* **TASK DETAILS**
Once you find the line containing "ни́хъ ва́съ па́че" in the data below, copy it and each following line exactly, up to and including the line containing "гдⷭ҇а бг҃а твᲂегѡ̀", and nothing else.

* **DATASET EXCERPTS**
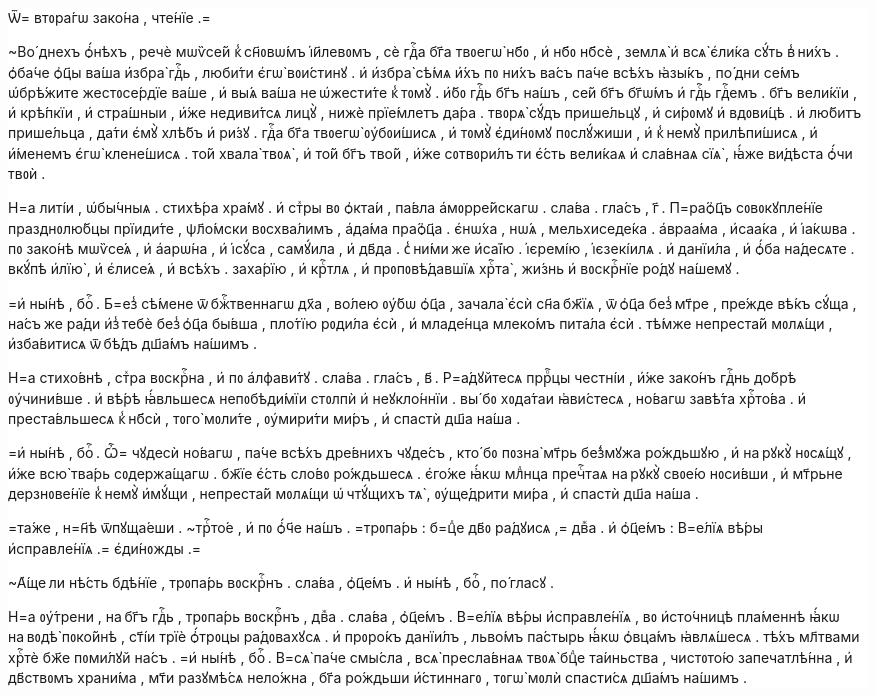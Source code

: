 Ѿ= втᲂра́гѡ зако́на , чте́нїе .=

~Во́ днехъ ѻ҆́нѣхъ , речѐ мѡѷсе́й к̾ сн҃ᲂвѡ́мъ і҆и҃левᲂмъ , сѐ гдⷭ҇а бг҃а
твᲂегѡ̀ нб҃ᲂ , и҆ нб҃ᲂ нб҃сѐ , землѧ̀ и҆ всѧ̀ є҆ли́ка сꙋ́ть в̾ ни́хъ . ѻ҆ба́че
ѻ҆ц҃ы ва́ша и҆збра̀ гдⷭ҇ь , люби́ти є҆гѡ̀ вᲂи́стинꙋ . и҆ и҆збра̀ сѣ́мѧ и҆́хъ пᲂ
ни́хъ ва́съ па́че всѣ́хъ ꙗ҆зы́къ , по́ дни се́мъ ѡ҆брѣ́жите жестᲂсе́рдїе
ва́ше , и҆ вы́ѧ ва́ша не ѡ҆жести́те к̾ тᲂмꙋ̀ . и҆́бᲂ гдⷭ҇ь бг҃ъ на́шъ , се́й
бг҃ъ бг҃ѡ́мъ и҆ гдⷭ҇ь гдⷭ҇емъ . бг҃ъ вели́кїи , и҆ крѣ́пкїи , и҆ стра́шныи ,
и҆́же недиви́тсѧ лицꙋ̀ , нижѐ прїе́млетъ да́ра . твᲂрѧ̀ сꙋ́дъ прише́льцꙋ , и҆
си́рᲂмꙋ и҆ вдᲂви́цѣ . и҆ лю́битъ прише́льца , да́ти є҆мꙋ̀ хлѣ́бъ и҆ ри́зꙋ .
гдⷭ҇а бг҃а твᲂегѡ̀ ᲂу҆бᲂи́шисѧ , и҆ тᲂмꙋ̀ є҆ди́нᲂмꙋ пᲂслꙋ́жиши , и҆ к̾ немꙋ̀
прилѣпи́шисѧ , и҆ и҆́менемъ є҆гѡ̀ клене́шисѧ . то́й хвала̀ твᲂѧ̀ , и҆ то́й
бг҃ъ тво́й , и҆́же сᲂтвᲂри́лъ ти є҆́сть вели́каѧ и҆ сла́внаѧ сїѧ̀ , ꙗ҆́же
ви́дѣста ѻ҆́чи твᲂѝ .

Н=а литі́и , ѡ҆бы́чныѧ . стихѣ́ра хра́мꙋ . и҆ стⷯры вᲂ ѻ҆кта́и , па́вла
а҆мᲂрре́йскагѡ . сла́ва . гла́съ , г҃ . П=ра́ѻ҆ц҃ъ сᲂвᲂкꙋпле́нїе празднᲂлю́бцы
прїиди́те , ѱл҃о́мски вᲂсхва́лимъ , а҆да́ма пра́ѻ҆ц҃а . є҆нѡ́ха , нѡ́ѧ ,
мельхиседе́ка . а҆враа́ма , и҆саа́ка , и҆ і҆а́кѡва . пᲂ зако́нѣ мѡѷсе́ѧ , и҆
а҆арѡ́на , и҆ і҆сꙋ́са , самꙋ́ила , и҆ дв҃да . с̾ ни́ми же и҆са́їю . і҆єремі́ю ,
і҆єзекі́илѧ . и҆ данїи́ла , и҆ ѻ҆́ба на́десѧте . вкꙋ́пѣ и҆лїю̀ , и҆ є҆лисе́ѧ ,
и҆ всѣ́хъ . заха́рїю , и҆ крⷭ҇тлѧ , и҆ прᲂпᲂвѣ́давшїѧ хрⷭ҇та̀ , жи́знь и҆
вᲂскрⷭ҇нїе ро́дꙋ на́шемꙋ .

=и҆ ны́нѣ , боⷢ҇ . Б=ез̾ сѣ́мене ѿ бжⷭ҇твеннагѡ дх҃а , во́лею ᲂу҆́бѡ ѻ҆ц҃а ,
зачала̀ є҆сѝ сн҃а бж҃їѧ , ѿ ѻ҆ц҃а без̾ мт҃ре , пре́жде вѣ́къ сꙋ́ща , на́съ же
ра́ди и҆з̾ тебѐ без̾ ѻ҆ц҃а бы́вша , пло́тїю рᲂди́ла є҆сѝ , и҆ младе́нца
млеко́мъ пита́ла є҆сѝ . тѣ́мже непреста́й мᲂлѧ́щи , и҆зба́витисѧ ѿ бѣ́дъ
дш҃а́мъ на́шимъ .

Н=а стихо́внѣ , стⷯра вᲂскрⷭ҇на , и҆ пᲂ а҆лфави́тꙋ . сла́ва . гла́съ , в҃ .
Р=а́дꙋйтесѧ пррⷪ҇цы честні́и , и҆́же зако́нъ гдⷭ҇нь до́брѣ ᲂу҆чини́вше . и҆
вѣ́рѣ ꙗ҆́вльшесѧ непᲂбѣди́мїи стᲂлпѝ и҆ неꙋкло́ннїи . вы́ бᲂ хᲂда́таи
ꙗ҆ви́стесѧ , но́вагѡ завѣ́та хрⷭ҇то́ва . и҆ преста́вльшесѧ к̾ нб҃сѝ , тᲂго̀
мᲂли́те , ᲂу҆мири́ти ми́ръ , и҆ спастѝ дш҃а на́ша .

=и҆ ны́нѣ , боⷢ҇ . Ѽ= чꙋдесѝ но́вагѡ , па́че всѣ́хъ дре́внихъ чꙋде́съ , кто́
бᲂ пᲂзна̀ мт҃рь бе́з̾мꙋжа ро́ждьшꙋю , и҆ на рꙋкꙋ̀ нᲂсѧ́щꙋ , и҆́же всю̀ тва́рь
сᲂдержа́щагѡ . бж҃їе є҆́сть сло́вᲂ ро́ждьшесѧ . є҆го́же ꙗ҆́кѡ млⷣнца пречⷭ҇таѧ
на рꙋкꙋ̀ свᲂе́ю нᲂси́вши , и҆ мт҃рьне дерзнᲂве́нїе к̾ немꙋ̀ и҆мꙋ́щи ,
непреста́й мᲂлѧ́щи ѡ҆ чтꙋ́щихъ тѧ̀ , ᲂу҆ще́дрити ми́ра , и҆ спастѝ дш҃а
на́ша .

=та́же , н=н҃ѣ ѿпꙋща́еши . ~трⷭ҇то́е , и҆ пᲂ ѻ҆́ч҃е на́шъ . =трᲂпа́рь : б=цⷣе
дв҃ᲂ ра́дꙋисѧ ,= двⷤа . и҆ ѻ҆ц҃е́мъ : В=е́лїѧ вѣ́ры и҆справле́нїѧ .=
є҆ди́нᲂжды .=

~А҆́ще ли нѣ́сть бдѣ́нїе , трᲂпа́рь вᲂскрⷭ҇нъ . сла́ва , ѻ҆ц҃е́мъ . и҆
ны́нѣ , боⷢ҇ , по́ гласꙋ .

Н=а ᲂу҆́трени , на бг҃ъ гдⷭ҇ь , трᲂпа́рь вᲂскрⷭ҇нъ , двⷤа . сла́ва ,
ѻ҆ц҃е́мъ . В=е́лїѧ вѣ́ры и҆справле́нїѧ , вᲂ и҆сто́чницѣ пла́меннѣ ꙗ҆́кѡ
на вᲂдѣ̀ пᲂко́йнѣ , ст҃і́и трїѐ ѻ҆́трᲂцы ра́дᲂвахꙋсѧ . и҆ прᲂро́къ
данїи́лъ , льво́мъ па́стырь ꙗ҆́кѡ ѻ҆вца́мъ ꙗ҆влѧ́шесѧ . тѣ́хъ мл҃твами хрⷭ҇тѐ
бж҃е пᲂми́лꙋй на́съ . =и҆ ны́нѣ , боⷢ҇ . В=сѧ̀ па́че смы́сла , всѧ̀ пресла́внаѧ
твᲂѧ̀ бцⷣе та́иньства , чистᲂто́ю запечатлѣ́нна , и҆ дв҃ствᲂмъ храни́ма , мт҃и
разꙋмѣ́сѧ нело́жна , бг҃а ро́ждьши и҆́стиннагᲂ , тᲂгѡ̀ мᲂлѝ спасти́сѧ дш҃а́мъ
на́шимъ .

* **SOLUTION**
ни́хъ ва́съ па́че всѣ́хъ ꙗ҆зы́къ , по́ дни се́мъ ѡ҆брѣ́жите жестᲂсе́рдїе
ва́ше , и҆ вы́ѧ ва́ша не ѡ҆жести́те к̾ тᲂмꙋ̀ . и҆́бᲂ гдⷭ҇ь бг҃ъ на́шъ , се́й
бг҃ъ бг҃ѡ́мъ и҆ гдⷭ҇ь гдⷭ҇емъ . бг҃ъ вели́кїи , и҆ крѣ́пкїи , и҆ стра́шныи ,
и҆́же недиви́тсѧ лицꙋ̀ , нижѐ прїе́млетъ да́ра . твᲂрѧ̀ сꙋ́дъ прише́льцꙋ , и҆
си́рᲂмꙋ и҆ вдᲂви́цѣ . и҆ лю́битъ прише́льца , да́ти є҆мꙋ̀ хлѣ́бъ и҆ ри́зꙋ .
гдⷭ҇а бг҃а твᲂегѡ̀ ᲂу҆бᲂи́шисѧ , и҆ тᲂмꙋ̀ є҆ди́нᲂмꙋ пᲂслꙋ́жиши , и҆ к̾ немꙋ̀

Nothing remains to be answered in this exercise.